Although not directly related, that the game is overshadowed by the series of horrible events that led to their death is no great loss.

Martin’s brother Steve Calvert composed the Amstrad version’s music, hence not being included in the roster here.


In Ocean’s defence, they can at least distance themselves from the project somewhat given that it was outsourced to a third-party. Canvas Software – who produced all three Highlander variants – created as many critically acclaimed games as awful ones so it wasn’t necessarily a terrible decision to entrust this adaptation to them. It wasn’t predestined to fail. Simon Butler who worked on Highlander’s background and sprite art across all three 8-bit platforms wouldn’t necessarily agree…
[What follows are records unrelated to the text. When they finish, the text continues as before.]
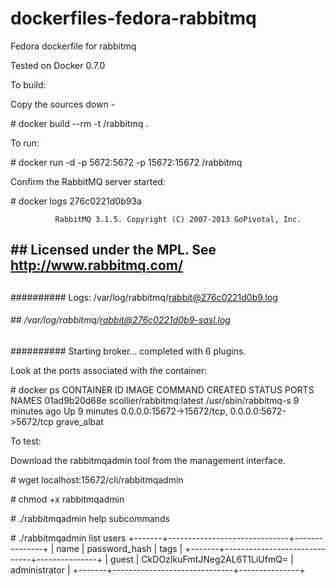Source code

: dockerfiles-fedora-rabbitmq
========================

Fedora dockerfile for rabbitmq

Tested on Docker 0.7.0

To build:

Copy the sources down -


\# docker build --rm -t <username>/rabbitmq .



To run:


\# docker run -d -p 5672:5672 -p 15672:15672 <username>/rabbitmq


Confirm the RabbitMQ server started:


\# docker logs 276c0221d0b93a

              RabbitMQ 3.1.5. Copyright (C) 2007-2013 GoPivotal, Inc.
  ##  ##      Licensed under the MPL.  See http://www.rabbitmq.com/
  ##  ##
  ##########  Logs: /var/log/rabbitmq/rabbit@276c0221d0b9.log
  ######  ##        /var/log/rabbitmq/rabbit@276c0221d0b9-sasl.log
  ##########
              Starting broker... completed with 6 plugins.


Look at the ports associated with the container:


\# docker ps
CONTAINER ID        IMAGE                      COMMAND                CREATED             STATUS              PORTS                                              NAMES
01ad9b20d68e        scollier/rabbitmq:latest   /usr/sbin/rabbitmq-s   9 minutes ago       Up 9 minutes        0.0.0.0:15672->15672/tcp, 0.0.0.0:5672->5672/tcp   grave_albat


To test:

Download the rabbitmqadmin tool from the management interface.


\# wget localhost:15672/cli/rabbitmqadmin

\# chmod +x rabbitmqadmin 

\# ./rabbitmqadmin help subcommands

\# ./rabbitmqadmin list users
+-------+------------------------------+---------------+
| name  |        password_hash         |     tags      |
+-------+------------------------------+---------------+
| guest | CkDOzIkuFmtJNeg2AL6T1LiUfmQ= | administrator |
+-------+------------------------------+---------------+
“Some of the worst Ocean games ever were done by an external software house I worked for before my first stint at Ocean. They were called Canvas… and they were set up by ex-Imagine guys Steve Cain and Ian Weatherburn.

Steve had the common sense to step back almost immediately after helping set it up due to Ian’s overwhelming desire to be a tin-pot dictator. He’s not totally responsible for his manners or lack of them… he was ruined by having worked for Imagine first and they ingrained his already abrasive personality with an unbearable ego and a complete lack of concern for other people’s feelings.

Ian then recruited industry fat-bastard Roy Gibson… another Imagine retard and together they wormed their way into David Ward and Jon Wood’s good books, but almost immediately after that they proceeded to churn out complete dross like Highlander and It’s a Knockout and Legend of Kage. Titles that actually sully the good name of sh**e.”

Simon Butler, comments posted to the Ocean reunion forum on 5th February 2005 in a thread entitled ‘The Worst Ocean Game You’ve Ever Played’

Today cult ‘classic’ Highlander (nee Black Knight/Shadow Clan), partially inspired by 1977 movie, The Duellists, needs little introduction. At the time of release, it was a different matter entirely – costing $19m to produce, returning a paltry worldwide box office gross of only $12.9m placed the fantasy action-adventure firmly in the catastrophe category.

It was a shame since the premise showed much potential, and a minor role from Sean Connery would have generated plenty of excitement amongst his James Bond fan base. Frame Highlander in such a way as to avoid focusing on Sean’s minimal involvement and the trailer alone should have thrust cinema attendance figures through the roof.

In theory thoroughly Blockbuster-compatible, the principle plot can be broken down to:

  • Immortals exist for unexplained reasons. As the name suggests, they live forever… until a rival (or nasty accident) lops off their head. Oh well, Who Wants to Live Forever anyway?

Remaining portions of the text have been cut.